| 要旨トップ | 目次 | 日本生態学会第71回全国大会 (2024年3月、横浜) 講演要旨
ESJ71 Abstract


一般講演(ポスター発表) P1-393  (Poster presentation)

都市緑地の面積と樹種構成が生み出す微気象制御機能【A】
The urban ecosystem's impact on microclimates: The role of area and tree species composition【A】

*森健人(東京大学大学院・農学), 黒田光太郎(東京大学大学院・農学), 深野祐也(千葉大学大学院・園芸), 内田圭(東京大学大学院・農学)
*Taketo MORI(The University of Tokyo), Kotaro KURODA(The University of Tokyo), Yuya FUKANO(Chiba University), Kei UCHIDA(The University of Tokyo)

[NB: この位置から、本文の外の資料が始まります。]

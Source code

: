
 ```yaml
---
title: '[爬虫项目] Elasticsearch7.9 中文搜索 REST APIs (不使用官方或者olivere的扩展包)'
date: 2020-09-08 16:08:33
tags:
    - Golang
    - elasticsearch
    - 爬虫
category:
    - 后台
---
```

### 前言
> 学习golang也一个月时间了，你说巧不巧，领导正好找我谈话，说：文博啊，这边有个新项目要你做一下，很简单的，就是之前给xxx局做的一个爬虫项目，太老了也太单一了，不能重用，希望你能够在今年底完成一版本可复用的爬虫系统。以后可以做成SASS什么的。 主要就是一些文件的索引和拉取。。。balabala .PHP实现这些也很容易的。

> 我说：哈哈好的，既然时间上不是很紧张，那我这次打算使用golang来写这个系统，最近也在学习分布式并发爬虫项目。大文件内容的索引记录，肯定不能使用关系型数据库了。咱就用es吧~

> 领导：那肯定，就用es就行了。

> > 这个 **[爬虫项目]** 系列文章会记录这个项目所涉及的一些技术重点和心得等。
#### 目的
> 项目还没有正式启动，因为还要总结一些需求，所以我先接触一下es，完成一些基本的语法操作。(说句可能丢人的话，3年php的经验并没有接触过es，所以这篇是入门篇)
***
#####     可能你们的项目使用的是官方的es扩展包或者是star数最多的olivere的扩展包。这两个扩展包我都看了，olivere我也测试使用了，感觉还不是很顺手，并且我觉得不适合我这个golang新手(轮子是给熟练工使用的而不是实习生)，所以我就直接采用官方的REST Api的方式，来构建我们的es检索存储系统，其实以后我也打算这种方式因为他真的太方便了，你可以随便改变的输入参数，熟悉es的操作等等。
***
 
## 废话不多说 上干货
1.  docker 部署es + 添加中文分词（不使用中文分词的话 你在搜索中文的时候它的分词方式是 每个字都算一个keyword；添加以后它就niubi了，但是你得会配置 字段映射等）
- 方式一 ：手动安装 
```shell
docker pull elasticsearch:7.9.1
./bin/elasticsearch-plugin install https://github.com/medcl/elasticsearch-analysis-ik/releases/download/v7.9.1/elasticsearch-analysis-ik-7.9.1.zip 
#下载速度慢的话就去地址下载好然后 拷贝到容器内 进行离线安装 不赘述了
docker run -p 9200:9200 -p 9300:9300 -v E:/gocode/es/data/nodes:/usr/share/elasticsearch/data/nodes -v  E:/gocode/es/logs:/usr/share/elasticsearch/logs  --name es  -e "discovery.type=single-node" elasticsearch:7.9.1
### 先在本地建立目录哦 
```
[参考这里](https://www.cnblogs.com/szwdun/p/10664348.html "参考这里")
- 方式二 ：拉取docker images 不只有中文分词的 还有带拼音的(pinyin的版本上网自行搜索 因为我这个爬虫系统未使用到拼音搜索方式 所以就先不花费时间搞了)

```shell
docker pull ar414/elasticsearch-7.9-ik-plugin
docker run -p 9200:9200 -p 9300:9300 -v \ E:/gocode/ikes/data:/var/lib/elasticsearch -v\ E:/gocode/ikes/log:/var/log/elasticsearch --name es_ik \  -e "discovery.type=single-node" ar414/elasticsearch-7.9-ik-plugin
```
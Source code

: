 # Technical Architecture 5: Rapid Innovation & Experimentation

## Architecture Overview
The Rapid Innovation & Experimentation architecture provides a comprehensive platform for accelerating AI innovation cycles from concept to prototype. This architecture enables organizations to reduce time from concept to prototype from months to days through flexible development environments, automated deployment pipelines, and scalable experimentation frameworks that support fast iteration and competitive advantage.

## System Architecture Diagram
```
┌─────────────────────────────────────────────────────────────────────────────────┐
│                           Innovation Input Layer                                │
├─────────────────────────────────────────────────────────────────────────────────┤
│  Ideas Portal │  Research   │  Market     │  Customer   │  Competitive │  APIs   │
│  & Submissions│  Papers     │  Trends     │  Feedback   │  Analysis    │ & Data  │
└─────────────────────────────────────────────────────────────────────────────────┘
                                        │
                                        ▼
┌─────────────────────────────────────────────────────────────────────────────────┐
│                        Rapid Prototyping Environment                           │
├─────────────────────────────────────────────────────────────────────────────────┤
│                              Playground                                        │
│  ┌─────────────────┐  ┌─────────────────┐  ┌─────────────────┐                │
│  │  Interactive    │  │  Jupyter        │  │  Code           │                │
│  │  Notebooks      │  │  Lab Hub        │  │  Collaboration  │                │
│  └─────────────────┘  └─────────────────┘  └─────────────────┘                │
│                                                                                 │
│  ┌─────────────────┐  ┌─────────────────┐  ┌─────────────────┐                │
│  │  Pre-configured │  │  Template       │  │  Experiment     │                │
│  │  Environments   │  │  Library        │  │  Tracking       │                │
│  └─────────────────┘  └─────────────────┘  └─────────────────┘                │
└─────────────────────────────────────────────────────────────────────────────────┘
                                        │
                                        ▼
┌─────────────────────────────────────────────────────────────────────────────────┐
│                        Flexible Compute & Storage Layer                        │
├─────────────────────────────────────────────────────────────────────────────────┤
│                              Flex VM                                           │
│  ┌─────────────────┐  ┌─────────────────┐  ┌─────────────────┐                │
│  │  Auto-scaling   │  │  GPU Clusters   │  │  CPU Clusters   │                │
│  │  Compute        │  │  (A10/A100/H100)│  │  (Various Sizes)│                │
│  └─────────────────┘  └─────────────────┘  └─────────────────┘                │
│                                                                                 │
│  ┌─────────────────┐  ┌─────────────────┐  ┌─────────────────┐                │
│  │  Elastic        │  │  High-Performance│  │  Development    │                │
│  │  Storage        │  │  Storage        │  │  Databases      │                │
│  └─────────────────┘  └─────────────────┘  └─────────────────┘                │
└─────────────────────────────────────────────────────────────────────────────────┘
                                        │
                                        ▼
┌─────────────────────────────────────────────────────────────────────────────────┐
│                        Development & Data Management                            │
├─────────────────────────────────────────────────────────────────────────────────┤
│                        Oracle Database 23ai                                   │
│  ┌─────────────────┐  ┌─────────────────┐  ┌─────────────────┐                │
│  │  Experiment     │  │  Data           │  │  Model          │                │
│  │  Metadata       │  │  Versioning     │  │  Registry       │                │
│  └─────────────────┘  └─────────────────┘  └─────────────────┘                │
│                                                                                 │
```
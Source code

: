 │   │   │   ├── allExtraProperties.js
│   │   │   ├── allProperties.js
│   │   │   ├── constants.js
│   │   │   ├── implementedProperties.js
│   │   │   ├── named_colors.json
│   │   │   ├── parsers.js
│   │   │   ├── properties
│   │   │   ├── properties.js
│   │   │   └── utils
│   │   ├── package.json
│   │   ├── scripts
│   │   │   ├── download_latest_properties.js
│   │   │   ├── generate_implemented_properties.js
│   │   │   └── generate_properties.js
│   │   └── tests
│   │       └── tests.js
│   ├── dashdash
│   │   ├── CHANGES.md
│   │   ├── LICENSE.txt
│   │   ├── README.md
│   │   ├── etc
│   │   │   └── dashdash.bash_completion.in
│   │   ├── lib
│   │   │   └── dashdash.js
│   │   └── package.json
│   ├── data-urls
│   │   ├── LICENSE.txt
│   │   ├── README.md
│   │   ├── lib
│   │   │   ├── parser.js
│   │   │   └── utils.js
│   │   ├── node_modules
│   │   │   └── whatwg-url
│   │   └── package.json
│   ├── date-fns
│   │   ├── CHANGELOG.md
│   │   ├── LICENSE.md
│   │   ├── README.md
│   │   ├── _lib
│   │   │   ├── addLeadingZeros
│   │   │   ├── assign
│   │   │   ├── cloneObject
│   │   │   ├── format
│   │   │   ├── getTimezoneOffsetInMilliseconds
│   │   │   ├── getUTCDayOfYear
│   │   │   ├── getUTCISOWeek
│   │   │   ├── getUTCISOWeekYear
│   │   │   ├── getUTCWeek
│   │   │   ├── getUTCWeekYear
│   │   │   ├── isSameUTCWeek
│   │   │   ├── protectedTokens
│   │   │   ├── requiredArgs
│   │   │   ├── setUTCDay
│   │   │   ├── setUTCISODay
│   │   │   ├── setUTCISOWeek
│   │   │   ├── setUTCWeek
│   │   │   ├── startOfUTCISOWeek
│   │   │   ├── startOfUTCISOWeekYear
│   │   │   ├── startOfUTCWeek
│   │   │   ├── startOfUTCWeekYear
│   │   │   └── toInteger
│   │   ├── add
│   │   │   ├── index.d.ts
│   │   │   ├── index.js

近年、世界中で都市化と都市への人口集中が進んでいる。都市化の進行に伴う課題の一つにヒートアイランド現象が挙げられており、都市緑地が発揮する微気象制御機能に注目が集まっている。夏の高温期に、樹木による日光の遮蔽と蒸散が緑地内部や周辺の高温を低減することが重要と考えられている。都市緑地の効果は主にその面積により影響されると考えられているが、都市圏における緑地の拡大は非常に難しく他の観点からも都市緑地の微気象制御機能の発揮を最大化させることが必須である。そこで、本研究はLandsatの衛星画像データから算出した地表面温度を用い、1)広域での都市緑地の種類による微気象制御機能への影響の検証、および2)緑地の植生に着目し、局所スケールでの微気象制御機能に対する影響を検証した。
まず東京都市圏の約50km四方の範囲で、1kmグリッドメッシュ解像度(約1700メッシュ)で2004年と2020年の地表面温度と土地利用の関係についてSARモデルを用いた回帰分析を行なった。結果、どちらの年でも、メッシュ内の森林や農地の面積割合が高くなるほど平均地表面温度が低くなること、また、特に森林による効果が大きいことが確認された。次に東京都市圏の19ヶ所の都市緑地において面積に応じ3~25個、計232個の調査地点で植生調査を行い(2023年9月〜10月)調査地点での地表面温度との関係を検証した。結果、針葉樹に比べ広葉樹の方が微気象制御機能の発揮に重要なことが明らかになった。
以上から、多様な都市緑地の中でも森林による微気象制御機能が重要であり、森林の機能の発揮の上で広葉樹が重要な役割を果たしている可能性が示された。都市緑地の計画、特に植栽の管理にあたり、これまであまり注目されてこなかった樹種構成による熱環境への影響も考慮することで、生態系サービスの発揮や持続可能な都市環境の創出をしていくべきではないだろうか。